[SUPPLIED ENTRIES — start]
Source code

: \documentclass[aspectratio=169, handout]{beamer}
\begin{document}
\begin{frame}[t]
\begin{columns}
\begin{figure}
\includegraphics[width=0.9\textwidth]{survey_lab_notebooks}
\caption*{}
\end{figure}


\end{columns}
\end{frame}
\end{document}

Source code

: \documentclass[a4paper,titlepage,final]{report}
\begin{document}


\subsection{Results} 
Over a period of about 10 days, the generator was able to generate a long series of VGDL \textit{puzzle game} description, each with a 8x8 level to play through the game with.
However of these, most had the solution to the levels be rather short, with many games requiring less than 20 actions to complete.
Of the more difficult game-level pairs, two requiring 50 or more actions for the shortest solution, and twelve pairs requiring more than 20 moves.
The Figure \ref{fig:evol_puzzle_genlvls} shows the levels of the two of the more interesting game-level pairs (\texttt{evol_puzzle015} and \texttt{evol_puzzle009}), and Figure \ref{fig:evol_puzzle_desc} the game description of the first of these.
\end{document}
[SUPPLIED ENTRIES — finish]
Word for word, transcribe all of the entries shown above.

Source code

: \documentclass[aspectratio=169, handout]{beamer}
\begin{document}
\begin{frame}[t]
\begin{columns}
\begin{figure}
\includegraphics[width=0.9\textwidth]{survey_lab_notebooks}
\caption*{}
\end{figure}


\end{columns}
\end{frame}
\end{document}

Source code

: \documentclass[a4paper,titlepage,final]{report}
\begin{document}


\subsection{Results} 
Over a period of about 10 days, the generator was able to generate a long series of VGDL \textit{puzzle game} description, each with a 8x8 level to play through the game with.
However of these, most had the solution to the levels be rather short, with many games requiring less than 20 actions to complete.
Of the more difficult game-level pairs, two requiring 50 or more actions for the shortest solution, and twelve pairs requiring more than 20 moves.
The Figure \ref{fig:evol_puzzle_genlvls} shows the levels of the two of the more interesting game-level pairs (\texttt{evol_puzzle015} and \texttt{evol_puzzle009}), and Figure \ref{fig:evol_puzzle_desc} the game description of the first of these.
\end{document}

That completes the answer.